Please refer to FIG. 9 . FIG. 9 is a partial flow chart of the manufacturing method of the microneedle device according to the fourth embodiment of the present invention. As shown in FIG. 9 , in some embodiments, after the second microneedle template removal step S308 , a body protective layer forming step S311 may be performed first: forming a body protective layer on the semi-finished microneedle so that the body protective layer is filled into the microneedle semi-finished product. in some holes. In some embodiments, the bulk protective layer is used to protect the active material from direct contact with the microneedle elements. In certain embodiments, the bulk protective layer may also have a function of natural degradation, thereby controlling the release of active substances. The formation method of the body protection layer is roughly the same as that of the template protection layer, but the materials and temperature conditions used for the body protection layer may be different depending on the function to be achieved by the body protection layer. Specifically, in this embodiment, the material for forming the body protective layer is selected from polysaccharide, poly(vinyl alcohol, PVA), poly(lactic-co-glycolic acid) ), PLGA), poly(lactic acid, PLA), poly(glycolic acid, PGA), carboxymethyl cellulose (CMC), chitosan , polycaprolactone (PCL), poly(Dioxacyclohexane) (PDO), poly(p-dioxanone) (PPDO), poly-L-lactide ( poly(l-lactic acid), PLLA), poly(propylene carbonate, PPC), poly(dioxanone, PDS), poly(trimethyl carbonate) (trimethylene carbonate, PTMC), polyvinylpyrrolidone (PVP), gelatine, trehalose, Xanthan gum, locust bean gum, Carrageenan ), pectin, inulin, glucose, dextran, maltose and pullulan. In other words, the body protection layer may not be removed (that is, the body protection layer and the semi-finished system of microneedles can be prepared from the same material). The preparation temperature of the body protection layer is 50 to 90° C. for about 1 to 3 hours; on the other hand, the formation temperature of the body protection layer is 50 to 90° C. or 0 to -196° C. for about 1 to 6 hours.

Please refer to FIG. 10 . FIG. 10 is a partial flow chart of the steps of the manufacturing method of the microneedle device according to the fifth embodiment of the present invention. As shown in FIG. 10 , in some embodiments, after the active material adding step S309 , a material protective layer forming step S312 may be performed first: forming a material protective layer on the active material. The material protection layer is used to protect the active material from contacting with the outside world to cause a reaction, thereby affecting the effect of the active material. The formation method of the material protection layer is roughly the same as that of the template protection layer, but the materials and temperature conditions used for the material protection layer may be different depending on the function to be achieved by the material protection layer. Specifically, in this embodiment, the material for forming the material protection layer is selected from polysaccharide, poly(vinyl alcohol, PVA), poly(lactic-co-glycolic acid) ), PLGA), poly(lactic acid, PLA), poly(glycolic acid, PGA), carboxymethyl cellulose (CMC), chitosan , polycaprolactone (PCL), poly(dioxacyclohexane) (PDO), poly(p-dioxanone) (PPDO), poly-L-lactide ( poly(l-lactic acid), PLLA), poly(propylene carbonate, PPC), poly(dioxanone, PDS), poly(trimethyl carbonate) (trimethylene carbonate, PTMC), polyvinylpyrrolidone (PVP), gelatine, trehalose, Xanthan gum, locust bean gum, Carrageenan ), pectin, inulin, glucose, dextran, maltose and pullulan. In this embodiment, the material protection layer and the template protection layer can be made of the same material. The preparation temperature of the material protection layer is 50 to 90°C for about 1 to 3 hours; on the other hand, the formation temperature of the material protection layer is 50 to 90°C or 0 to -196°C for about 1 to 6 hours.

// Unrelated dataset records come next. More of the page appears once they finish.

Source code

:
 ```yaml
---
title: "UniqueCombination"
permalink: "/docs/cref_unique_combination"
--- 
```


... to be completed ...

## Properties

Please refer to FIG. 11 . FIG. 11 is a detailed flow chart of the steps of forming the template protection layer according to an embodiment of the present invention. As shown in FIG. 11 , the foregoing template protective layer forming step S106 further includes: a microneedle template immersion step S1061 : immersing the microneedle template in the protective layer solution; heating step S1062 : heating the microneedle template and the protective layer solution to 50 to 50 A temperature range of 90° C. and a working time to form a template protective layer on the microneedle template, wherein the working time is 2 to 5 hours; and the microneedle template taking out step S1063: taking out the template protective layer from the protective layer solution. Microneedle template. Specifically, after the microneedle template is immersed in the protective layer solution, it can be allowed to stand for a period of time until the bubbles disappear before heating, and the bubbles generated during the heating process can also be removed with tools to keep the structure of the template protective layer intact. sex.

Please refer to FIG. 12 . FIG. 12 is a detailed flow chart of forming steps of a template protective layer according to another embodiment of the present invention. As shown in FIG. 12 , the foregoing template protective layer forming step S106 ′ further includes: a solvent adding step S1061 ′: adding a solvent to the microneedle template; dipping the microneedle template S1062 ′: immersing the microneedle template in a protective solution tank , wherein the protective solution tank accommodates the protective layer solution; the mixing step S1063 ′: mixing the solvent and the protective layer solution; the heating step S1064 ′: heating the protective solution tank to a temperature range of 50 to 90 ° C and after a working time to form a template protective layer on the microneedle template, wherein the operation time is 2 to 5 hours; and the microneedle template taking out step S1065' takes out the microneedle template with the template protective layer from the protection solution tank. Specifically, in this embodiment, a solvent (such as water) is used to fill the holes on the microneedle template and drive out air bubbles. After that, the microneedle template together with the solvent is immersed in the protective solution tank containing the protective layer solution, and the solvent and the protective layer solution are mixed. In this way, the formed template protective layer can minimize the residual air bubbles and ensure the structural integrity of the template protective layer.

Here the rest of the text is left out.